You spend an awful lot of characters on this board to try desperately not been seen in agreement with Dems/libs. I don't know why. You're clearly not "far right" (like so many here.)
It is also the case that the pro-Ukraine movement was spontaneous and largely non-partisan and not an expression of "anti-Trump". Only those who'd already thrown in for putin were fully against it. Just search for "republicans with Ukraine flag pins" in your favorite search engine. When I did that I found the *Republican* chair of the Senate Armed Services Committee wearing one during the nomination hearing for Pete Hegseth just last month.
Because I'm a stickler for consistency...and I see the democrats as being more inconsistent than the republicans at the current juncture. I have a lot of issues with the Republicans, but at least it's not a series of moving targets based on whether or not one guy (Trump) likes or dislikes something.
That's what I see as the critical difference between Democrats and Republicans in present times.

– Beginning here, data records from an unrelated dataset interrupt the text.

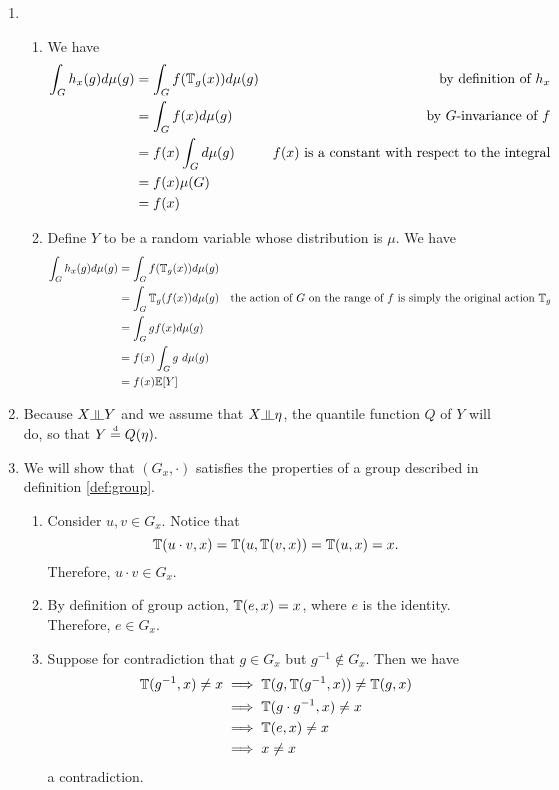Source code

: \begin{enumerate}
\item
\begin{enumerate}[label=(\alph*)]
	\item
	We have
	$$
	\begin{aligned}
		\int_{G} h_x(g) d \mu(g) & = \int_G f(\mathbb{T}_g(x)) d \mu(g) & \textrm{by definition of $h_x$} \\
		                         & = \int_G f(x) d \mu(g) & \textrm{by $G$-invariance of $f$} \\
		                         & = f(x) \int_G d \mu(g) & \textrm{$f(x)$ is a constant with respect to the integral} \\
		                         & = f(x) \mu(G) \\
		                         & = f(x)
	\end{aligned}
	$$
	
	\item
	Define $Y$ to be a random variable whose distribution is $\mu$.
	We have
	$$
	\begin{aligned}
		\int_G h_x(g) d \mu(g) & = \int_G f(\mathbb{T}_g(x)) d \mu(g) \\
		                       & = \int_G \mathbb{T}_g(f(x)) d \mu(g) & \textrm{the action of $G$ on the range of $f$ is simply the original action $\mathbb{T}_g$} \\ 
		                       & = \int_G g f(x) d \mu(g) \\
		                       & = f(x) \int_G g\ d \mu(g) \\
		                       & = f(x) \mathbb{E}[Y]
	\end{aligned}
	$$
\end{enumerate}

\item 
Because $X \indep Y$ and we assume that $X \indep \eta$, the quantile function $Q$ of $Y$ will do, so that
$
	Y \stackrel{\text{\rm\tiny d}}{=} Q(\eta).
$

\item We will show that $(G_x, \cdot)$ satisfies the properties of a group described in definition \ref{def:group}.
\begin{enumerate}
	\item
	Consider $u,v \in G_x$.
	Notice that
	$$
		\mathbb{T}(u \cdot v, x) = \mathbb{T}(u, \mathbb{T}(v,x)) = \mathbb{T}(u, x) = x.
	$$
	Therefore, $u \cdot v \in G_x$.
	
	\item
	By definition of group action, $\mathbb{T}(e,x) = x$, where $e$ is the identity.
	Therefore, $e \in G_x$.
	
	\item
	Suppose for contradiction that $g \in G_x$ but $g^{-1} \not \in G_x$.
	Then we have
	$$
	\begin{aligned} 
		\mathbb{T}(g^{-1},x) \neq x & \implies \mathbb{T}(g, \mathbb{T}(g^{-1}, x)) \neq \mathbb{T}(g, x) \\
		& \implies \mathbb{T}(g\cdot g^{-1}, x) \neq x \\
		& \implies \mathbb{T}(e, x) \neq x \\
		& \implies x \neq x
	\end{aligned}
	$$
	a contradiction.
\end{enumerate}
\end{enumerate}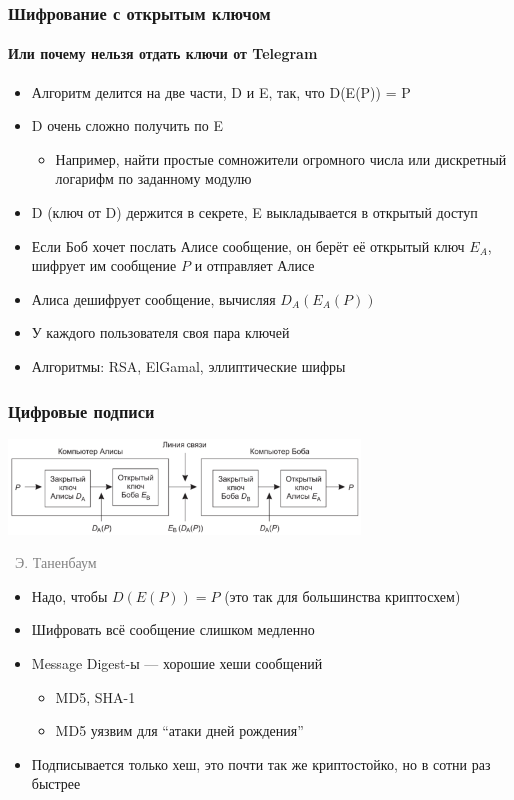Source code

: \documentclass[xetex,mathserif,serif]{beamer}
\newcommand{\attribution}[1] {
\vspace{-5mm}\begin{flushright}\begin{scriptsize}\textcolor{gray}{\textcopyright\, #1}\end{scriptsize}\end{flushright}
}
\begin{document}
	\begin{frame}
		\frametitle{Шифрование с открытым ключом}
		\framesubtitle{Или почему нельзя отдать ключи от Telegram}
		\begin{itemize}
			\item Алгоритм делится на две части, D и E, так, что D(E(P)) = P
			\item D очень сложно получить по E
			\begin{itemize}
				\item Например, найти простые сомножители огромного числа или дискретный логарифм по заданному модулю
			\end{itemize}
			\item D (ключ от D) держится в секрете, E выкладывается в открытый доступ
			\item Если Боб хочет послать Алисе сообщение, он берёт её открытый ключ $E_A$, шифрует им сообщение $P$ и отправляет Алисе
			\item Алиса дешифрует сообщение, вычисляя $D_A(E_A(P))$
			\item У каждого пользователя своя пара ключей
			\item Алгоритмы: RSA, ElGamal, эллиптические шифры
		\end{itemize}
	\end{frame}

	\begin{frame}
		\frametitle{Цифровые подписи}
		\begin{center}
			\includegraphics[width=0.7\textwidth]{signature.png}
			\attribution{Э. Таненбаум}
		\end{center}
		\begin{itemize}
			\item Надо, чтобы $D(E(P)) = P$ (это так для большинства криптосхем)
			\item Шифровать всё сообщение слишком медленно
			\item Message Digest-ы --- хорошие хеши сообщений
			\begin{itemize}
				\item MD5, SHA-1
				\item MD5 уязвим для ``атаки дней рождения''
			\end{itemize}
			\item Подписывается только хеш, это почти так же криптостойко, но в сотни раз быстрее
		\end{itemize}
	\end{frame}
\end{document}
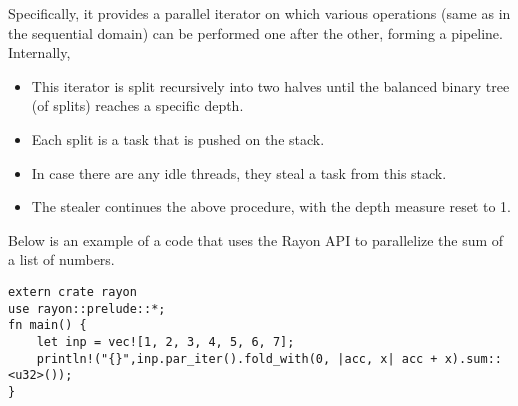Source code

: Specifically, it provides a parallel iterator on which various operations (same as in the sequential domain) can be performed one after the other, forming a pipeline. Internally,
\begin{itemize}
    \item This iterator is split recursively into two halves until the balanced binary tree (of splits) reaches a specific depth.
    \item Each split is a task that is pushed on the stack.
    \item In case there are any idle threads, they steal a task from this stack.
    \item The stealer continues the above procedure, with the depth measure reset to 1.
\end{itemize}
Below is an example of a code that uses the Rayon API to parallelize the sum of a list of numbers.
\begin{verbatim}
extern crate rayon
use rayon::prelude::*;
fn main() {
    let inp = vec![1, 2, 3, 4, 5, 6, 7];
    println!("{}",inp.par_iter().fold_with(0, |acc, x| acc + x).sum::<u32>());
}
\end{verbatim}
%
%
%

Republicans aren't under any misapprehensions about their opposition being limited to "just one guy" (IE: "If we just got this one person out of there, we'd have no more opposition"). Democrats do seem to be under that misconception.
To the degree where they'll regularly label certain Republicans as the "good ones" that they absolutely despised a few years ago. Nowadays, they almost speak fondly of Mitt Romney and John McCain...two guys they bashed like crazy not that long ago.
It's almost like they're under the impression that "If Trump were out of the way, the GOP would just revert to picking a bunch of squishes that we can easily beat". They see Trump as a "cause" rather than a "symptom".
To the other part
Something can be spontaneous but based misguided reasoning. Speaking personally, all of my friends/family that are staunchly 'pro-Ukraine against Russia' didn't seem to have that 'come to Jesus' moment until after it was already well-implanted in their psyche that 'Russia is the reason why Trump won in 2016'. They've definitely expressed the notion that "It's important to help Ukraine beat Russia, because Russia meddled in our 2016 election and helped Trump beat Hillary"
Which comes across as "It's important to help the people who are fighting against the people who stopped us from getting what we want, domestically"
As far as it being non-partisan, "anti-Trump at all costs" folks on the left and John Bolton/Lindsey Graham types on the right, isn't exactly what I'd call a durable form of bipartisanship. At best, it's a strange bedfellows situation where two opposing factions want the same thing, but for very different reasons.